### WORK TO COMPLETE
Count the lines below that contain the word "contained" and give only that number.

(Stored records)
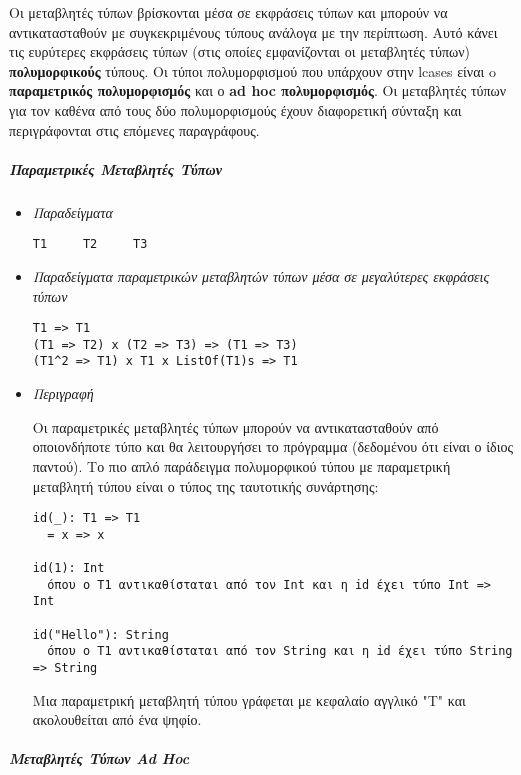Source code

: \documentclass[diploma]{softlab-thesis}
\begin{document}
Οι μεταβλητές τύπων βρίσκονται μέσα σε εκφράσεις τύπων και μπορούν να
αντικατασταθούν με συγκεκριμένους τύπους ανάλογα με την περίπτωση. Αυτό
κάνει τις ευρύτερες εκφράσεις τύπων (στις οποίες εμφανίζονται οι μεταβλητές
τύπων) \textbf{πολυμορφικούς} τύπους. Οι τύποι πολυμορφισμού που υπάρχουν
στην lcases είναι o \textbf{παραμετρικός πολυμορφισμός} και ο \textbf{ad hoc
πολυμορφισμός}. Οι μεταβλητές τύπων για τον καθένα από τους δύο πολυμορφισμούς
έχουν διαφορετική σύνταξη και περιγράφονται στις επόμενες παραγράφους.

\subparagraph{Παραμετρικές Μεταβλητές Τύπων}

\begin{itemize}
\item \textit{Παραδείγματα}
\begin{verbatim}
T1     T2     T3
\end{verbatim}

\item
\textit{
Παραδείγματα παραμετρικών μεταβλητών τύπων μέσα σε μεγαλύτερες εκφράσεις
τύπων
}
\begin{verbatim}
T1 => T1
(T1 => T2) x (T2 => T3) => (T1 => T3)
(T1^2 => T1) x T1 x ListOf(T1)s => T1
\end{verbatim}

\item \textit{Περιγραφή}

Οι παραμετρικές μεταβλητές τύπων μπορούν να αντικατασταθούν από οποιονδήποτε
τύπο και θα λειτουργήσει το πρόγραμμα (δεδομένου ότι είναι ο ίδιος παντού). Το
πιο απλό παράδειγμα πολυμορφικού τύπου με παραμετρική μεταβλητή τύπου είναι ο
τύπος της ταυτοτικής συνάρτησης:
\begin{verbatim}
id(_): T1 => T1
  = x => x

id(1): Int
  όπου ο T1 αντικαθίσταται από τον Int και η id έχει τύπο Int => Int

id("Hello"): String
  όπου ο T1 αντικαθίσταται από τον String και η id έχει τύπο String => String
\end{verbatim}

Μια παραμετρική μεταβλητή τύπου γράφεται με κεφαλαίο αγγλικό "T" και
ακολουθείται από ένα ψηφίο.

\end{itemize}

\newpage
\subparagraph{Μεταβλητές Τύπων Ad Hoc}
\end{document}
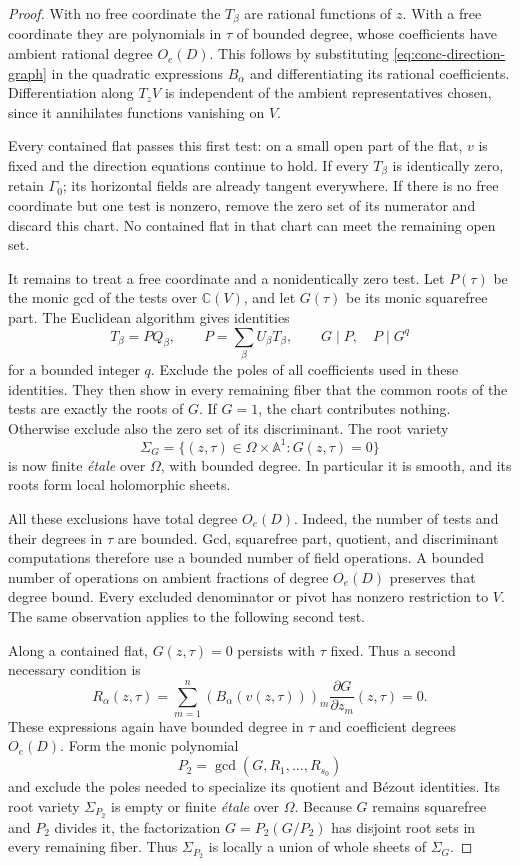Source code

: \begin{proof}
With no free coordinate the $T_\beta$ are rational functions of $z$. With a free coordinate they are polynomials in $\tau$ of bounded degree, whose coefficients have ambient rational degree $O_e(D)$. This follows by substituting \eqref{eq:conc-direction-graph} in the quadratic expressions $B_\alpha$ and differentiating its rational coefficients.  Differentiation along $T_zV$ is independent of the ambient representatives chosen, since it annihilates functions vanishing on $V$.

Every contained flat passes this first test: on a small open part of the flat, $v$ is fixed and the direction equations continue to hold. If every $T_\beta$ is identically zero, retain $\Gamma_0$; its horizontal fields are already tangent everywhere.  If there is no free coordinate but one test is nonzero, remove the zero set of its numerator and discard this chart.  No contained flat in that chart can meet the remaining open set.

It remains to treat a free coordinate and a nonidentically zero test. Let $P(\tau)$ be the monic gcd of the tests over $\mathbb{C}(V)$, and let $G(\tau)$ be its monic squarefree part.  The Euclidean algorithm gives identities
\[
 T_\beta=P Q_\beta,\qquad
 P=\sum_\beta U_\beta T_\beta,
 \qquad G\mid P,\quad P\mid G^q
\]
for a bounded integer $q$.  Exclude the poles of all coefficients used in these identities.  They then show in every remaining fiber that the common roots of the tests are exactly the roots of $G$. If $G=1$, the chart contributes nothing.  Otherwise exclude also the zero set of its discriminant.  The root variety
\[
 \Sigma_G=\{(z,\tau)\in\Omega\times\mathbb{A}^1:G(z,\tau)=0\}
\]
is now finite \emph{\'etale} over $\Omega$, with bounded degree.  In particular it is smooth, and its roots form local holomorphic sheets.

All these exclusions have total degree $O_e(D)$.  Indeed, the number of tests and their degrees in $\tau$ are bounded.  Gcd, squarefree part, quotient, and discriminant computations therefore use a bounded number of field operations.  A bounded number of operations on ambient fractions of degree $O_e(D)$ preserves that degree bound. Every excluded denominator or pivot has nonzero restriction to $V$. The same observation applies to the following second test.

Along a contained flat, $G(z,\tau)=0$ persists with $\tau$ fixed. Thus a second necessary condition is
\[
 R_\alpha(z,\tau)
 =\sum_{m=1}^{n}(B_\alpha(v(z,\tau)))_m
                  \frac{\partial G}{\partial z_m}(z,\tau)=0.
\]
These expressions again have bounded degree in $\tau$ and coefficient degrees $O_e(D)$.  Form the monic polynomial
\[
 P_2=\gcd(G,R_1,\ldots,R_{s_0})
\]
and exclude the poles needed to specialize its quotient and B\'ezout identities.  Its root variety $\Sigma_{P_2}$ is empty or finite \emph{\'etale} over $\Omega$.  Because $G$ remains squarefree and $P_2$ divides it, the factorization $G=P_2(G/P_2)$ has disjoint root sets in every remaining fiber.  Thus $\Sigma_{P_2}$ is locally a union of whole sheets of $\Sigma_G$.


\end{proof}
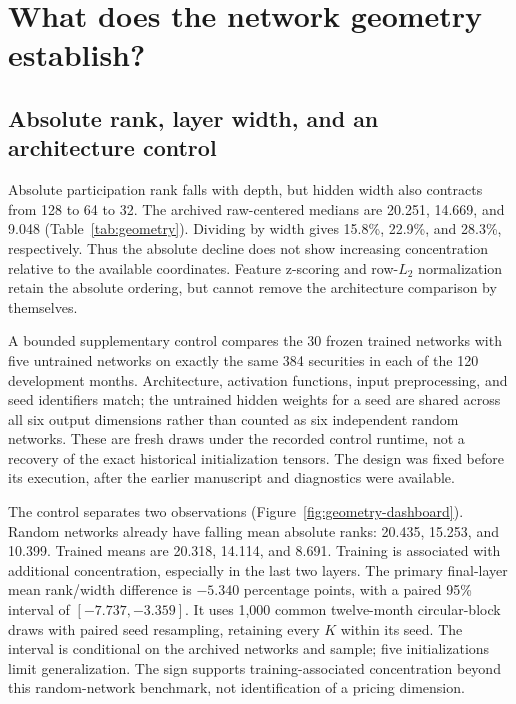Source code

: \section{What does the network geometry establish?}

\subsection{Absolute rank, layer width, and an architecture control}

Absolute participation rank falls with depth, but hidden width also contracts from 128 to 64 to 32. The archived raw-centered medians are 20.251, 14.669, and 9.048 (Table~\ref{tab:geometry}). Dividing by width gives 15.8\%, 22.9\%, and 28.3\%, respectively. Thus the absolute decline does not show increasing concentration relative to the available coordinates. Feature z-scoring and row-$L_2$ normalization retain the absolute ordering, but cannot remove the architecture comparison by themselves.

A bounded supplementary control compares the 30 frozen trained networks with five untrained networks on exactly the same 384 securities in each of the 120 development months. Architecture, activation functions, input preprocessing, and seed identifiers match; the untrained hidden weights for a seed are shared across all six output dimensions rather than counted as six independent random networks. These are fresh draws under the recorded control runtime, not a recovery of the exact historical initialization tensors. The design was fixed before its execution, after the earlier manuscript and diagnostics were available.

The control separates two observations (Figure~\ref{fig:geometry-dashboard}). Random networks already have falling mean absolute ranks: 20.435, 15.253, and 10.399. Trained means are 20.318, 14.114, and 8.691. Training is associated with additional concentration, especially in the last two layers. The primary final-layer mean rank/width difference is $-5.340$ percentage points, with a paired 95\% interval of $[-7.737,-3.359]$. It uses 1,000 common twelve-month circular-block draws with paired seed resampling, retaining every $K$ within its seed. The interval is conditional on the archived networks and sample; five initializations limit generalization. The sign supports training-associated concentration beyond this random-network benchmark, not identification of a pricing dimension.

### SOLUTION
2